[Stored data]

※ ※ ※

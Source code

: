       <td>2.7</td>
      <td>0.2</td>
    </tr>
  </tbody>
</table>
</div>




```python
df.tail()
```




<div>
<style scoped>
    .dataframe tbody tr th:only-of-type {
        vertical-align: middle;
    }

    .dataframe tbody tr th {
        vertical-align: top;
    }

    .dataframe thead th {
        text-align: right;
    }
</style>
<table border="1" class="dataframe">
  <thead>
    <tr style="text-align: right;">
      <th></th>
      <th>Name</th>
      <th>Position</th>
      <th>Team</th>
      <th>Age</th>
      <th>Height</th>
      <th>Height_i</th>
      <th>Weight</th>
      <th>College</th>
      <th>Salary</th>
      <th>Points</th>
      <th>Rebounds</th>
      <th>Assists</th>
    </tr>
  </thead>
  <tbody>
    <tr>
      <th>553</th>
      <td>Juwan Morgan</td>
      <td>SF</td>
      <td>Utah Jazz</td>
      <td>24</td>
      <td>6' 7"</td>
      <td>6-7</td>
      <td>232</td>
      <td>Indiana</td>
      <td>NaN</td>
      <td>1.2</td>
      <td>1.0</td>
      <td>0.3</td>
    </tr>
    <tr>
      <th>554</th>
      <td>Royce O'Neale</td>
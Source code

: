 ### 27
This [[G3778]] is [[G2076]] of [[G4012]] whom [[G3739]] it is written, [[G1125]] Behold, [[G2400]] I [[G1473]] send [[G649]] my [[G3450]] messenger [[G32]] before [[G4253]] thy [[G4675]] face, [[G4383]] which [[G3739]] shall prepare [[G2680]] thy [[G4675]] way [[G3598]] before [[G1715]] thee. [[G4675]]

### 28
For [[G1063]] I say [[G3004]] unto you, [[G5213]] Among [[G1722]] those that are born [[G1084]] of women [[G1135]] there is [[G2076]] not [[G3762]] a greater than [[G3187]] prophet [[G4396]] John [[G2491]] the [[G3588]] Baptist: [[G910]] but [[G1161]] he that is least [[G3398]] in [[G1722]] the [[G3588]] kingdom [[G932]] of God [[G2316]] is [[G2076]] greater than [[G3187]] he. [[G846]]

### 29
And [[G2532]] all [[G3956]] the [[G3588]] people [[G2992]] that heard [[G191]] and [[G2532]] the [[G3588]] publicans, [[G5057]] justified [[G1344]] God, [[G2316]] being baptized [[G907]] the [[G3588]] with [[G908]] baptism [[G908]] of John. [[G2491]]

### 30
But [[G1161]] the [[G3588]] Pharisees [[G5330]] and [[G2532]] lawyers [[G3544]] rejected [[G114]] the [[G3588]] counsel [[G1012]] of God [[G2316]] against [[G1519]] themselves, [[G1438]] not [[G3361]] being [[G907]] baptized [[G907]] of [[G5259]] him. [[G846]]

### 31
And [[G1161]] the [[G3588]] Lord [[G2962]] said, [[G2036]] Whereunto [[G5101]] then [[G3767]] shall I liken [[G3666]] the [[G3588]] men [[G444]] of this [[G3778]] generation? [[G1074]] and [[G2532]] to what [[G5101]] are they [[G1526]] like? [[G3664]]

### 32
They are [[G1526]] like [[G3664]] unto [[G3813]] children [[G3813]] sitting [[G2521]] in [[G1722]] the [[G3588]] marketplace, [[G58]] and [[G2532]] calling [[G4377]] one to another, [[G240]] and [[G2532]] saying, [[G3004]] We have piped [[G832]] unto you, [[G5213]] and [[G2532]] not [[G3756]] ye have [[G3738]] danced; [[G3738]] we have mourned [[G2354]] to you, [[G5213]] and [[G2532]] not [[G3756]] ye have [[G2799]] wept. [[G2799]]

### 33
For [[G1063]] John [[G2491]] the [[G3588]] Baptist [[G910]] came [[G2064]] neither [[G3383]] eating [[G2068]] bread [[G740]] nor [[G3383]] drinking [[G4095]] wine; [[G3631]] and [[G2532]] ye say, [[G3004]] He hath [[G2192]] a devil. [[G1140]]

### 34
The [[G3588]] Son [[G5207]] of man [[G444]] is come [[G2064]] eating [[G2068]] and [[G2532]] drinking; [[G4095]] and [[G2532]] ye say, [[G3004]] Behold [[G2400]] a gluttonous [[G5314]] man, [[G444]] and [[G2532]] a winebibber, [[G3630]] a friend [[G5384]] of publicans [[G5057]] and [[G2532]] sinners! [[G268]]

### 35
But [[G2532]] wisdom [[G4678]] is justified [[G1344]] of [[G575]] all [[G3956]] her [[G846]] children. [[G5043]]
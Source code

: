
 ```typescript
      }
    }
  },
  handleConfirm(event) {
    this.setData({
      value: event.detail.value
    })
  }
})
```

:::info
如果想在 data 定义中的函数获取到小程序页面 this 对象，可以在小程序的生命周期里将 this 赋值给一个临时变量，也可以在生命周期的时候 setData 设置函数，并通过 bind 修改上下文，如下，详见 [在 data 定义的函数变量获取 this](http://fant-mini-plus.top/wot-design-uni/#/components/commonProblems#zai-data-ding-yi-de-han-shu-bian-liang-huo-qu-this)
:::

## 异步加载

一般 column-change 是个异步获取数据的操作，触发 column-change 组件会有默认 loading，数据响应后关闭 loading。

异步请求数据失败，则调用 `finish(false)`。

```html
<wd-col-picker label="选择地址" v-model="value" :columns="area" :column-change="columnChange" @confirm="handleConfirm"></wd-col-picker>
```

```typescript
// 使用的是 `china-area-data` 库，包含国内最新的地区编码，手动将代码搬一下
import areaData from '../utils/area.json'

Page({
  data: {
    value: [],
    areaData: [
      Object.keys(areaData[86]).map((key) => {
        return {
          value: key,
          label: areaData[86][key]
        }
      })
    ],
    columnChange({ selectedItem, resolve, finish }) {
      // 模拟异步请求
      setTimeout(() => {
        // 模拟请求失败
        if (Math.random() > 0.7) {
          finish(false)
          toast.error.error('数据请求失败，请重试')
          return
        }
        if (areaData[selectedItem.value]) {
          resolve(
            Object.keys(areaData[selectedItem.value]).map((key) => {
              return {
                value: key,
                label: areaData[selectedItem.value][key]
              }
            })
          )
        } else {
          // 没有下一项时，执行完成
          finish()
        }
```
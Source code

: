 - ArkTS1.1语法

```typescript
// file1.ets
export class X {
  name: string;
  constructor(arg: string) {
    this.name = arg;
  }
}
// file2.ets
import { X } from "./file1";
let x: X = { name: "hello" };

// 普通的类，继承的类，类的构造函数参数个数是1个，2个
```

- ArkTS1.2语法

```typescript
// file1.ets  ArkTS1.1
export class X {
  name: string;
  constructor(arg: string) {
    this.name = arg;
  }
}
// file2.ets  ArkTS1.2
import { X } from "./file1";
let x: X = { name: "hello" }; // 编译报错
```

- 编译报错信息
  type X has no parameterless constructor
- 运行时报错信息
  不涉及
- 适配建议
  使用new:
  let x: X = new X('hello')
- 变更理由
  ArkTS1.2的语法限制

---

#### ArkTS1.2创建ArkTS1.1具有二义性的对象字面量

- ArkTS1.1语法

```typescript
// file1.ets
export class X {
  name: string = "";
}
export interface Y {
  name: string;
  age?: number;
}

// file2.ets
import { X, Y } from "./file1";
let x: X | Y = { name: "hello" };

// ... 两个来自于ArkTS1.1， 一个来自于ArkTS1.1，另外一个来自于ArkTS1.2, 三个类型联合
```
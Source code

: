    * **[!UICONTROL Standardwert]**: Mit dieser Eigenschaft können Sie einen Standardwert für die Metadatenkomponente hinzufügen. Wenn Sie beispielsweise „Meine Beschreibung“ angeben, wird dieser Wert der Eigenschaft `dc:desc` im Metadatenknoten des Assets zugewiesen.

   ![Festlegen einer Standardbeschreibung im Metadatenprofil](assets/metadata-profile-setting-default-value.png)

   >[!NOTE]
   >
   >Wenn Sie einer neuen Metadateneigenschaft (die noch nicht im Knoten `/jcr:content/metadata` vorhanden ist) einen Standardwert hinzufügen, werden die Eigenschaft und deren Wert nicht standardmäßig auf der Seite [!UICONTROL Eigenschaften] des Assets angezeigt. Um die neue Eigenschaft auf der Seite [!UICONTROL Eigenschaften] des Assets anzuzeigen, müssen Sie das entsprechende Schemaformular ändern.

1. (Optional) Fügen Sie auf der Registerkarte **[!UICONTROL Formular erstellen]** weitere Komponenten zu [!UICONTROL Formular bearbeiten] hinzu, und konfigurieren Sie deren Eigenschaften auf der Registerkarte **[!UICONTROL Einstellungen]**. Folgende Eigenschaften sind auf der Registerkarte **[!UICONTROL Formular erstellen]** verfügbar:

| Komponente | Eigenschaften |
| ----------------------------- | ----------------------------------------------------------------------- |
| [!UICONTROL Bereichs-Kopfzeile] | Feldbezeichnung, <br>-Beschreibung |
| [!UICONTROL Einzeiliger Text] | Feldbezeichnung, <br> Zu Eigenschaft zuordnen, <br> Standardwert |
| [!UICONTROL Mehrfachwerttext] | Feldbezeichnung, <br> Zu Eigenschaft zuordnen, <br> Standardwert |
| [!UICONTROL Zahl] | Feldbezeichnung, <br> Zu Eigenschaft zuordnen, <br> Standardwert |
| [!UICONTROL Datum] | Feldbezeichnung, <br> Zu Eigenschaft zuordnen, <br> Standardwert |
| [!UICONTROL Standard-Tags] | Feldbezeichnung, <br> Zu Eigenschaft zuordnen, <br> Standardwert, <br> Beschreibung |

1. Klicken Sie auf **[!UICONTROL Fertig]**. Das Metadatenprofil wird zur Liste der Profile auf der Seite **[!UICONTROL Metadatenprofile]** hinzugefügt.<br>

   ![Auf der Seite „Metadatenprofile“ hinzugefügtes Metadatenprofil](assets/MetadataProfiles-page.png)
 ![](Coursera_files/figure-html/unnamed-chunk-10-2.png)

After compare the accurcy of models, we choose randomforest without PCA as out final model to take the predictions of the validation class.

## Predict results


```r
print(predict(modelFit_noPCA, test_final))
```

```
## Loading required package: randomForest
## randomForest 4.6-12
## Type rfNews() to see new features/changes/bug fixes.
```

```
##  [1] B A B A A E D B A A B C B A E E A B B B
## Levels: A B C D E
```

※ ※ ※

→ PROMPT: Repeat exactly the lines starting at the line with "## Predict results" and ending with the final line of the entries. Include nothing else.

→ RESPONSE FOR THIS EXERCISE:
## Predict results


```r
print(predict(modelFit_noPCA, test_final))
```

```
## Loading required package: randomForest
## randomForest 4.6-12
## Type rfNews() to see new features/changes/bug fixes.
```

```
##  [1] B A B A A E D B A A B C B A E E A B B B
## Levels: A B C D E
```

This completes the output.